I'll admit to an absurd fondness for dystopic stories, in either written or cinematic formats. They don't even have to be particularly good stories, mediocre will work. Most recently, I watched The Island. It's actually not bad and is generally considered underrated entertainment.
If you haven't seen it, it's a story about clones being created and used for spare parts for the rich and famous. Two discover what's going on and escape. Eventually they come to realize that their clone friends are going to be killed and…well, I won't spoil it. Suffice it to say, there are enough sci-fi cliches involved that you could play cliche bingo with it. Good special effects though. Shiny. Colorful. Predictable. Not going to strain your brain if you need something flashy to watch on a Friday night.
There's a lot in the movie to work with if you use movies to start discussions in classes. You've got the ethics of cloning, questions of who gets to live and who dies, what does it mean to be human, and what does it take to regain one's humanity. Lots of deep thoughts and you get explosions to boot. It got me thinking about paths not taken, about how I miss a good story.
Good stories can be read all different ways. A group of people can read it and all find something different in it that resonates with them. I always wanted to write such stories. Stories of complex characters, none entirely good or evil, just people with their own agendas trying to survive in a complex world not of their own design. Recently, I've entertained the idea of writing a dystopic novel of academia. It wouldn't take much imagining, it's pretty dystopic as is. A novel where perceptions and expectations do not match reality, of the prices and consequences of hard choices.
What would you do if you lost everything and ended up in a place worse than any you had imagined, only to find that it may be the one route that offers true freedom? What if you got all you could hope for, only to find it a prison where you were both guard and inmate? What if your identity was built on your self-reliance only to find that your life hinged on the kindness of strangers?
I cannot write good stories of life and death struggles, the quest for civil freedom, or a life of hardship. I have not experienced those things and feel such stories should come from those who have. I cannot speak to the emotion and power of such trials. Those who have should be given a voice. I honestly believe that knowing such stories, seeing the worst and the best of our species, would make us all better human beings.
I can write of smaller struggles though. I used to be good with words. With a little practice, I think I could again write of the small victories in everyday life, of the emotion of silence, of our ability to deceive ourselves, of losing pieces of ourselves and the price we must pay to re-member them.

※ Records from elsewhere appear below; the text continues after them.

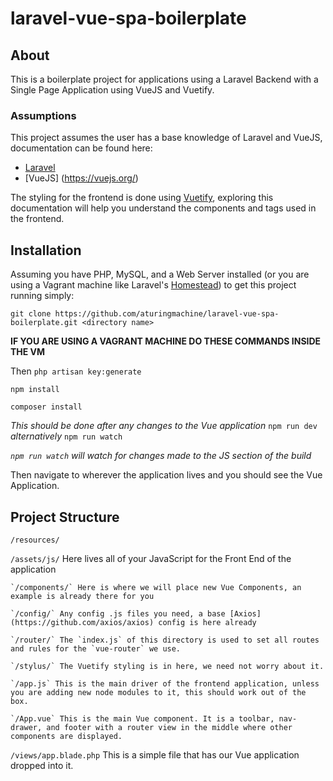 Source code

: # laravel-vue-spa-boilerplate

## About

This is a boilerplate project for applications using a Laravel Backend with a Single Page Application using VueJS and Vuetify.

### Assumptions
This project assumes the user has a base knowledge of Laravel and VueJS, documentation can be found here:
* [Laravel](https://laravel.com/)
* [VueJS] (https://vuejs.org/)

The styling for the frontend is done using [Vuetify](https://vuetifyjs.com/), exploring this documentation will help you understand the components and tags used in the frontend.

## Installation
Assuming you have PHP, MySQL, and a Web Server installed (or you are using a Vagrant machine like Laravel's [Homestead](https://laravel.com/docs/5.5/homestead)) to get this project running simply:

`git clone https://github.com/aturingmachine/laravel-vue-spa-boilerplate.git <directory name>`

**IF YOU ARE USING A VAGRANT MACHINE DO THESE COMMANDS INSIDE THE VM**

Then
`php artisan key:generate`

`npm install`

`composer install`

_This should be done after any changes to the Vue application_
`npm run dev` _alternatively_ `npm run watch`

_`npm run watch` will watch for changes made to the JS section of the build_

Then navigate to wherever the application lives and you should see the Vue Application.

## Project Structure

`/resources/`

  `/assets/js/` Here lives all of your JavaScript for the Front End of the application

    `/components/` Here is where we will place new Vue Components, an example is already there for you

    `/config/` Any config .js files you need, a base [Axios](https://github.com/axios/axios) config is here already

    `/router/` The `index.js` of this directory is used to set all routes and rules for the `vue-router` we use.

    `/stylus/` The Vuetify styling is in here, we need not worry about it.
    
    `/app.js` This is the main driver of the frontend application, unless you are adding new node modules to it, this should work out of the box.
    
    `/App.vue` This is the main Vue component. It is a toolbar, nav-drawer, and footer with a router view in the middle where other components are displayed.
  
  `/views/app.blade.php` This is a simple file that has our Vue application dropped into it. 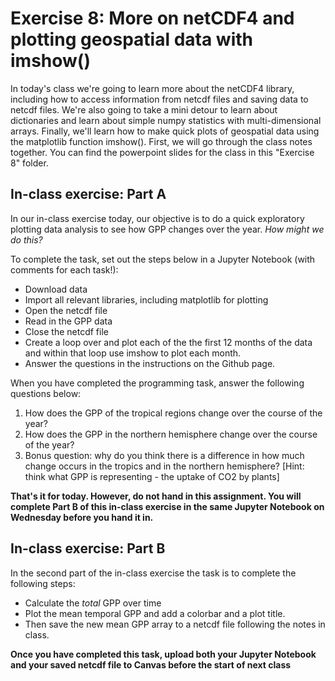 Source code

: # Exercise 8: More on netCDF4 and plotting geospatial data with imshow()

In today's class we're going to learn more about the netCDF4 library, including how to access information from netcdf files and saving data to netcdf files. We're also going to take a mini detour to learn about dictionaries and learn about simple numpy statistics with multi-dimensional arrays. Finally, we'll learn how to make quick plots of geospatial data using the matplotlib function imshow(). First, we will go through the class notes together. You can find the powerpoint slides for the class in this "Exercise 8" folder.

## In-class exercise: Part A
In our in-class exercise today, our objective is to do a quick exploratory plotting data analysis to see how GPP changes over the year. *How might we do this?*

To complete the task, set out the steps below in a Jupyter Notebook (with comments for each task!):  
* Download data
* Import all relevant libraries, including matplotlib for plotting
* Open the netcdf file
* Read in the GPP data
* Close the netcdf file
* Create a loop over and plot each of the the first 12 months of the data and within that loop use imshow to plot each month.
* Answer the questions in the instructions on the Github page.

When you have completed the programming task, answer the following questions below:
1. How does the GPP of the tropical regions change over the course of the year?
2. How does the GPP in the northern hemisphere change over the course of the year?
3. Bonus question: why do you think there is a difference in how much change occurs in the tropics and in the northern hemisphere? [Hint: think what GPP is representing - the uptake of CO2 by plants]

**That's it for today. However, do not hand in this assignment. You will complete Part B of this in-class exercise in the same Jupyter Notebook on Wednesday before you hand it in.**

## In-class exercise: Part B
In the second part of the in-class exercise the task is to complete the following steps:
* Calculate the *total* GPP over time
* Plot the mean temporal GPP and add a colorbar and a plot title.
* Then save the new mean GPP array to a netcdf file following the notes in class.

**Once you have completed this task, upload both your Jupyter Notebook and your saved netcdf file to Canvas before the start of next class**
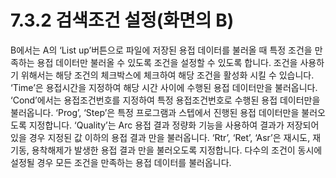 ﻿# 7.3.2 검색조건 설정(화면의 B)

B에서는 A의 ‘List up’버튼으로 파일에 저장된 용접 데이터를 불러올 때 특정 조건을 만족하는 용접 데이터만 불러올 수 있도록 조건을 설정할 수 있도록 합니다. 조건을 사용하기 위해서는 해당 조건의 체크박스에 체크하여 해당 조건을 활성화 시킬 수 있습니다. ‘Time’은 용접시간을 지정하여 해당 시간 사이에 수행된 용접 데이터만을 불러옵니다. ‘Cond’에서는 용접조건번호를 지정하여 특정 용접조건번호로 수행된 용접 데이터만을 불러옵니다. ‘Prog’, ‘Step’은 특정 프로그램과 스텝에서 진행된 용접 데이터만을 불러오도록 지정합니다. ‘Quality’는 Arc 용접 결과 정량화 기능을 사용하여 결과가 저장되어 있을 경우 지정된 값 이하의 용접 결과 만을 불러옵니다. ‘Rtr’, ‘Ret’, ‘Asr’은 재시도, 재기동, 용착해제가 발생한 용접 결과 만을 불러오도록 지정합니다. 다수의 조건이 동시에 설정될 경우 모든 조건을 만족하는 용접 데이터를 불러옵니다. 

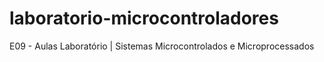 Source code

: # laboratorio-microcontroladores
E09 - Aulas Laboratório | Sistemas Microcontrolados e Microprocessados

The last nine years took a lot from me. But it gave me a lot too. It gave experience, if not always a life. I think if I were to write again, the words would be better. They would do more. Stories bring us hope. Maybe my words can one day bring hope to people. To know that whatever situation they've gotten themselves into, they can survive it and find a way out. That's the kind of story I want to write someday.
There are two chapters left to write in the dissertation. Then I can begin the hunt in earnest for a job that'll leave me with the mental energy to write. Good luck to all the post-acs out there hunting in earnest already. May what you find far exceed your expectations.